-- Opening Marker --
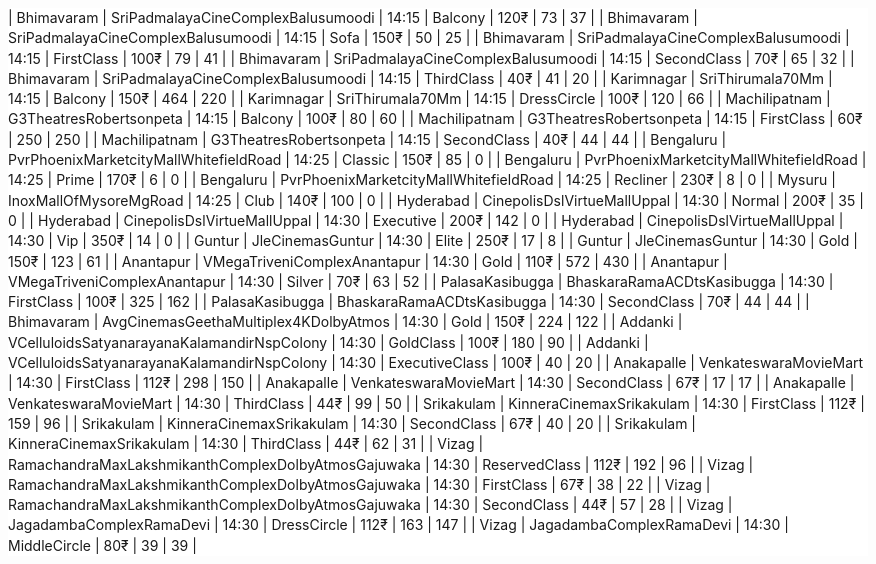 | Bhimavaram      | SriPadmalayaCineComplexBalusumoodi                  | 14:15 | Balcony                 |  120₹ |       73 |     37 |
| Bhimavaram      | SriPadmalayaCineComplexBalusumoodi                  | 14:15 | Sofa                    |  150₹ |       50 |     25 |
| Bhimavaram      | SriPadmalayaCineComplexBalusumoodi                  | 14:15 | FirstClass              |  100₹ |       79 |     41 |
| Bhimavaram      | SriPadmalayaCineComplexBalusumoodi                  | 14:15 | SecondClass             |   70₹ |       65 |     32 |
| Bhimavaram      | SriPadmalayaCineComplexBalusumoodi                  | 14:15 | ThirdClass              |   40₹ |       41 |     20 |
| Karimnagar      | SriThirumala70Mm                                    | 14:15 | Balcony                 |  150₹ |      464 |    220 |
| Karimnagar      | SriThirumala70Mm                                    | 14:15 | DressCircle             |  100₹ |      120 |     66 |
| Machilipatnam   | G3TheatresRobertsonpeta                             | 14:15 | Balcony                 |  100₹ |       80 |     60 |
| Machilipatnam   | G3TheatresRobertsonpeta                             | 14:15 | FirstClass              |   60₹ |      250 |    250 |
| Machilipatnam   | G3TheatresRobertsonpeta                             | 14:15 | SecondClass             |   40₹ |       44 |     44 |
| Bengaluru       | PvrPhoenixMarketcityMallWhitefieldRoad              | 14:25 | Classic                 |  150₹ |       85 |      0 |
| Bengaluru       | PvrPhoenixMarketcityMallWhitefieldRoad              | 14:25 | Prime                   |  170₹ |        6 |      0 |
| Bengaluru       | PvrPhoenixMarketcityMallWhitefieldRoad              | 14:25 | Recliner                |  230₹ |        8 |      0 |
| Mysuru          | InoxMallOfMysoreMgRoad                              | 14:25 | Club                    |  140₹ |      100 |      0 |
| Hyderabad       | CinepolisDslVirtueMallUppal                         | 14:30 | Normal                  |  200₹ |       35 |      0 |
| Hyderabad       | CinepolisDslVirtueMallUppal                         | 14:30 | Executive               |  200₹ |      142 |      0 |
| Hyderabad       | CinepolisDslVirtueMallUppal                         | 14:30 | Vip                     |  350₹ |       14 |      0 |
| Guntur          | JleCinemasGuntur                                    | 14:30 | Elite                   |  250₹ |       17 |      8 |
| Guntur          | JleCinemasGuntur                                    | 14:30 | Gold                    |  150₹ |      123 |     61 |
| Anantapur       | VMegaTriveniComplexAnantapur                        | 14:30 | Gold                    |  110₹ |      572 |    430 |
| Anantapur       | VMegaTriveniComplexAnantapur                        | 14:30 | Silver                  |   70₹ |       63 |     52 |
| PalasaKasibugga | BhaskaraRamaACDtsKasibugga                          | 14:30 | FirstClass              |  100₹ |      325 |    162 |
| PalasaKasibugga | BhaskaraRamaACDtsKasibugga                          | 14:30 | SecondClass             |   70₹ |       44 |     44 |
| Bhimavaram      | AvgCinemasGeethaMultiplex4KDolbyAtmos               | 14:30 | Gold                    |  150₹ |      224 |    122 |
| Addanki         | VCelluloidsSatyanarayanaKalamandirNspColony         | 14:30 | GoldClass               |  100₹ |      180 |     90 |
| Addanki         | VCelluloidsSatyanarayanaKalamandirNspColony         | 14:30 | ExecutiveClass          |  100₹ |       40 |     20 |
| Anakapalle      | VenkateswaraMovieMart                               | 14:30 | FirstClass              |  112₹ |      298 |    150 |
| Anakapalle      | VenkateswaraMovieMart                               | 14:30 | SecondClass             |   67₹ |       17 |     17 |
| Anakapalle      | VenkateswaraMovieMart                               | 14:30 | ThirdClass              |   44₹ |       99 |     50 |
| Srikakulam      | KinneraCinemaxSrikakulam                            | 14:30 | FirstClass              |  112₹ |      159 |     96 |
| Srikakulam      | KinneraCinemaxSrikakulam                            | 14:30 | SecondClass             |   67₹ |       40 |     20 |
| Srikakulam      | KinneraCinemaxSrikakulam                            | 14:30 | ThirdClass              |   44₹ |       62 |     31 |
| Vizag           | RamachandraMaxLakshmikanthComplexDolbyAtmosGajuwaka | 14:30 | ReservedClass           |  112₹ |      192 |     96 |
| Vizag           | RamachandraMaxLakshmikanthComplexDolbyAtmosGajuwaka | 14:30 | FirstClass              |   67₹ |       38 |     22 |
| Vizag           | RamachandraMaxLakshmikanthComplexDolbyAtmosGajuwaka | 14:30 | SecondClass             |   44₹ |       57 |     28 |
| Vizag           | JagadambaComplexRamaDevi                            | 14:30 | DressCircle             |  112₹ |      163 |    147 |
| Vizag           | JagadambaComplexRamaDevi                            | 14:30 | MiddleCircle            |   80₹ |       39 |     39 |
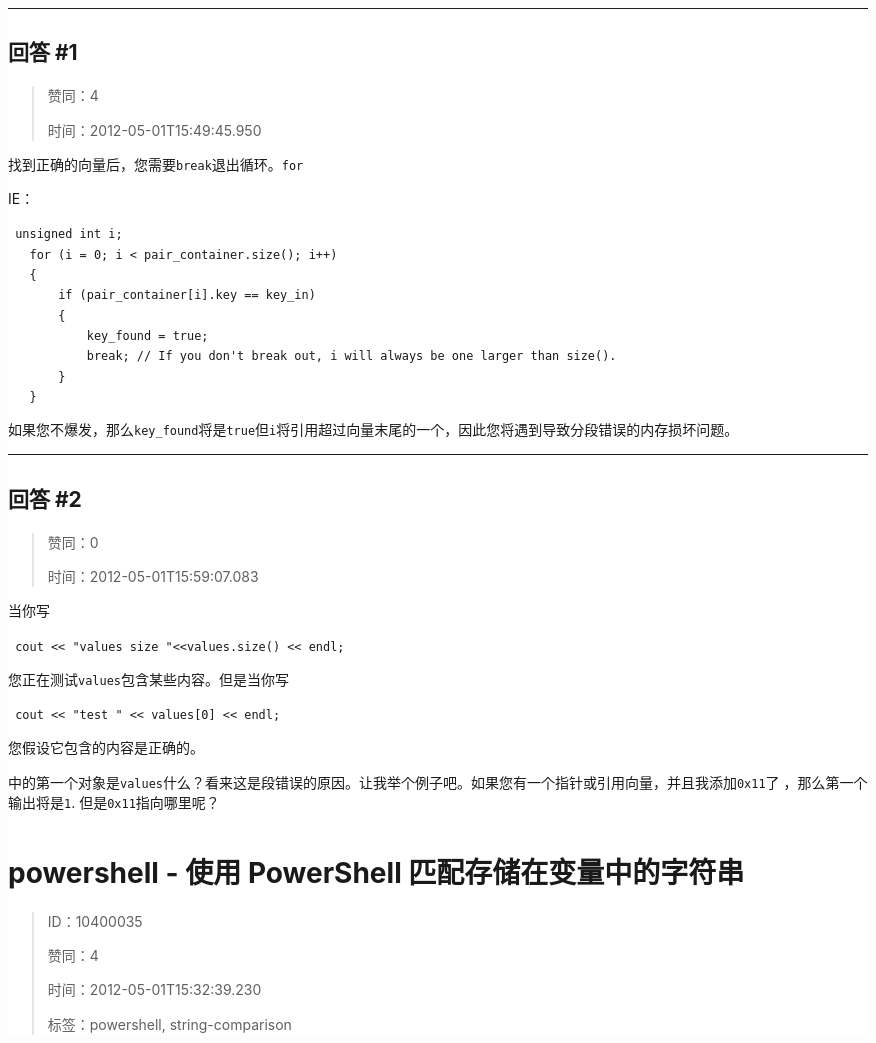 * * *

## 回答 #1

> 赞同：4
> 
> 时间：2012-05-01T15:49:45.950

找到正确的向量后，您需要`break`退出循环。`for`

IE：

```
 unsigned int i;
   for (i = 0; i < pair_container.size(); i++)
   {
       if (pair_container[i].key == key_in)
       {
           key_found = true;
           break; // If you don't break out, i will always be one larger than size().
       }
   } 
```

如果您不爆发，那么`key_found`将是`true`但`i`将引用超过向量末尾的一个，因此您将遇到导致分段错误的内存损坏问题。

* * *

## 回答 #2

> 赞同：0
> 
> 时间：2012-05-01T15:59:07.083

当你写

```
 cout << "values size "<<values.size() << endl; 
```

您正在测试`values`包含某些内容。但是当你写

```
 cout << "test " << values[0] << endl; 
```

您假设它包含的内容是正确的。

中的第一个对象是`values`什么？看来这是段错误的原因。让我举个例子吧。如果您有一个指针或引用向量，并且我添加`0x11`了 ，那么第一个输出将是`1`. 但是`0x11`指向哪里呢？

# powershell - 使用 PowerShell 匹配存储在变量中的字符串

> ID：10400035
> 
> 赞同：4
> 
> 时间：2012-05-01T15:32:39.230
> 
> 标签：powershell, string-comparison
-- Closing Marker --
WORK ORDER:
What is wanted is a copy of every line in the listing that includes the word "Karimnagar".

YOUR SOLUTION:
| Karimnagar      | SriThirumala70Mm                                    | 14:15 | Balcony                 |  150₹ |      464 |    220 |
| Karimnagar      | SriThirumala70Mm                                    | 14:15 | DressCircle             |  100₹ |      120 |     66 |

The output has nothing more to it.